Dataset items
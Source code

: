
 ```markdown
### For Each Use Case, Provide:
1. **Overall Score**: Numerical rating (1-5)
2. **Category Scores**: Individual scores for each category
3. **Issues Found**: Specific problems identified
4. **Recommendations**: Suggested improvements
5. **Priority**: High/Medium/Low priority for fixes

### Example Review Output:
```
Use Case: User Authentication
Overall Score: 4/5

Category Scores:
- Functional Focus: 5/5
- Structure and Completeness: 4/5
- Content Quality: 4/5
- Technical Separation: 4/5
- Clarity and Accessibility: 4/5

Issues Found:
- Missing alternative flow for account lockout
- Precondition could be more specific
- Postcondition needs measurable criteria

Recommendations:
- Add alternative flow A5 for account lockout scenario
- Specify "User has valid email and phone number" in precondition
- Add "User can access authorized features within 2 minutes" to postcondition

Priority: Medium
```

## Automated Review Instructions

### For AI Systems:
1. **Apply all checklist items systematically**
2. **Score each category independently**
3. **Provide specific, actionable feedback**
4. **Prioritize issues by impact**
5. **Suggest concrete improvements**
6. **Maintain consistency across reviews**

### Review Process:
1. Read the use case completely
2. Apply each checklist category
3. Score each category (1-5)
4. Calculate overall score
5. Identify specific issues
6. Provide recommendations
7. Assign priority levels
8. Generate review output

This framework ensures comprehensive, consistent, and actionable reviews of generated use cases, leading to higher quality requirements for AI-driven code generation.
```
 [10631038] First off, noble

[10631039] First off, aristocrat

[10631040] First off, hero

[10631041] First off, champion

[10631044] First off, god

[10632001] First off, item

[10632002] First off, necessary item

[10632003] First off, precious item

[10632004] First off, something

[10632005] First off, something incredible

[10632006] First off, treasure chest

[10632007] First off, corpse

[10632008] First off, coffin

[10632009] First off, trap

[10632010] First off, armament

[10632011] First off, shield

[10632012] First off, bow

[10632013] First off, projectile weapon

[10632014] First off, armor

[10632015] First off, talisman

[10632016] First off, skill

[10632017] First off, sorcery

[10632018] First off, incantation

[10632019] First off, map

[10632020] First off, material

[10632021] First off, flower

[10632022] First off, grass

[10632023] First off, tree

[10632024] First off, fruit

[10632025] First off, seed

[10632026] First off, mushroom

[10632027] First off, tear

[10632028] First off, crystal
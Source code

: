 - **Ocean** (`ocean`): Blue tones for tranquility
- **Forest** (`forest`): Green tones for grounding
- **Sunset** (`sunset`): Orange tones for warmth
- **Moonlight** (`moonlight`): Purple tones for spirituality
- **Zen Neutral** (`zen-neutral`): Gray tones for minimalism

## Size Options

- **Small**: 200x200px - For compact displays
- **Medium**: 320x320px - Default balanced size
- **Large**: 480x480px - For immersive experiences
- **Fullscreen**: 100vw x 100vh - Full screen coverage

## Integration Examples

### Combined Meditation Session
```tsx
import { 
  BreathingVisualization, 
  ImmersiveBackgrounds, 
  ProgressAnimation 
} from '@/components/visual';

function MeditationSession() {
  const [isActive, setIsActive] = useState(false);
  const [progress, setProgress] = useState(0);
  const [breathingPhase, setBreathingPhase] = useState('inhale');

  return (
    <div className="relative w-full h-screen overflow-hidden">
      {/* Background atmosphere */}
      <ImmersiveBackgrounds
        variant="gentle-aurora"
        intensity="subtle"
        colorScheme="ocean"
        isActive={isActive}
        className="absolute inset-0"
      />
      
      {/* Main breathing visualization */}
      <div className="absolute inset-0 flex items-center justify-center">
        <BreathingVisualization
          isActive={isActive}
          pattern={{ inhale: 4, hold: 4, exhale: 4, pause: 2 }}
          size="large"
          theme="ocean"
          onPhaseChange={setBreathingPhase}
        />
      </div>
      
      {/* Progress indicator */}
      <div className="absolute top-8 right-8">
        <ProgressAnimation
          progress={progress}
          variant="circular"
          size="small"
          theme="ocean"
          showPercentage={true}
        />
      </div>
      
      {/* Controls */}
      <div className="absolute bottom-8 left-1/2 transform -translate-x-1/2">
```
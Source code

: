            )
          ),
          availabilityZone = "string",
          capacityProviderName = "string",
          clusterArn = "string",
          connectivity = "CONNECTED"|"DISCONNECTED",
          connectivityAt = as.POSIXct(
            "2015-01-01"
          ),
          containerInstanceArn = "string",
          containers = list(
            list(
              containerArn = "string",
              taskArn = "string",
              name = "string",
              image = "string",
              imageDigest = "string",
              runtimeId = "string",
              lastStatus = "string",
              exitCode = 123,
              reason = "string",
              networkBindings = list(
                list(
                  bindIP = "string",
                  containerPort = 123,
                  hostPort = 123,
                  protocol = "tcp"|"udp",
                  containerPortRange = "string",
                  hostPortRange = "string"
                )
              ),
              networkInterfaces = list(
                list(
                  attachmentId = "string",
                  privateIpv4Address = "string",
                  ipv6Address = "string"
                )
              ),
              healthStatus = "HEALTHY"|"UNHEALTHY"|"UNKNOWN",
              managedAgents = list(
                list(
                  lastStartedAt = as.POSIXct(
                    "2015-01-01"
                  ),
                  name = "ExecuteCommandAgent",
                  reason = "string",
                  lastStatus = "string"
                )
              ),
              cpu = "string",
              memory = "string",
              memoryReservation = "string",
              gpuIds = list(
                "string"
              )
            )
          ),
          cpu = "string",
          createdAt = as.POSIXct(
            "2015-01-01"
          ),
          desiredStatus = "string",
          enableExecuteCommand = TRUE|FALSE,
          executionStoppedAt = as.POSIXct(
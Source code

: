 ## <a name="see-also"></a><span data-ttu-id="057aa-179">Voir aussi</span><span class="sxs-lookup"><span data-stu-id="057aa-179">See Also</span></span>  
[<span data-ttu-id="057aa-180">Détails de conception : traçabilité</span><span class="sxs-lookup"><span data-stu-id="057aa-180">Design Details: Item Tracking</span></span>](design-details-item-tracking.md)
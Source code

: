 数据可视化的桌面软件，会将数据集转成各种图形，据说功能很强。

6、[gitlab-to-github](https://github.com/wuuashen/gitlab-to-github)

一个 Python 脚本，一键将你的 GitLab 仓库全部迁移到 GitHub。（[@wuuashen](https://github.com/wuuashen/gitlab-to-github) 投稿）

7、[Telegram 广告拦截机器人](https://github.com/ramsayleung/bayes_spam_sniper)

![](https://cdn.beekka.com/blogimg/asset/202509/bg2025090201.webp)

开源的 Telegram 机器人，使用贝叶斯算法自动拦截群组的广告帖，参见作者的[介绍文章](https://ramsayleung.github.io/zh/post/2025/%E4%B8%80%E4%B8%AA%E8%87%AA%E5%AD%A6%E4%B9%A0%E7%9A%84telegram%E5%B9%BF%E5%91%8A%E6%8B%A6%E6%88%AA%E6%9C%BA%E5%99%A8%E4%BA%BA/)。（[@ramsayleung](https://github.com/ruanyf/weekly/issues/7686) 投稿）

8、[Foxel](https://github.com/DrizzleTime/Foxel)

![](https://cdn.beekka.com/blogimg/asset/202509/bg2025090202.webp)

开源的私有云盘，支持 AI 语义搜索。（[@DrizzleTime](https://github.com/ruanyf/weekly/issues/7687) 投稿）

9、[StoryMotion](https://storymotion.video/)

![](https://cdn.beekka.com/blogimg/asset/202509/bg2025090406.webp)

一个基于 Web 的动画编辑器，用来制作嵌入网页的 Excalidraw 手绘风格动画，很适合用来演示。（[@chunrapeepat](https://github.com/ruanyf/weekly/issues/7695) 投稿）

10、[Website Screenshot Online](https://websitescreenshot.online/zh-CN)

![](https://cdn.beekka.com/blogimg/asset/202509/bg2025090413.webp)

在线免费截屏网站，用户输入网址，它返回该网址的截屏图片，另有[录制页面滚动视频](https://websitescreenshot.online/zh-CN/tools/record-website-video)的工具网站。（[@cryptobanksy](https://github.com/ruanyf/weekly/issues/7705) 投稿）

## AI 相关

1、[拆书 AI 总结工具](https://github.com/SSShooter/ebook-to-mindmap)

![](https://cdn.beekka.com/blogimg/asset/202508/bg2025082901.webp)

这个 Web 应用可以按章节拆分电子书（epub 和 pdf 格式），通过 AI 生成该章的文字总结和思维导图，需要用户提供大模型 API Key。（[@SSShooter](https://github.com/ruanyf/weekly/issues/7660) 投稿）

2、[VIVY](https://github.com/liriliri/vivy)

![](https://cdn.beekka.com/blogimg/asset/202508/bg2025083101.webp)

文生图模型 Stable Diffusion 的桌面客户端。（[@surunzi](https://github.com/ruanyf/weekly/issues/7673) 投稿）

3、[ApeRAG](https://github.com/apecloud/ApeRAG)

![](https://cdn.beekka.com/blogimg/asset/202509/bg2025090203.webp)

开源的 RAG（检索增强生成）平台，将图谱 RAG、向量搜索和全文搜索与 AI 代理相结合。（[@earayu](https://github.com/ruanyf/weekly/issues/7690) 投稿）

### What you should do
Go line by line through the data above and count those holding "ruanyf"; report the number alone.

### Response area
7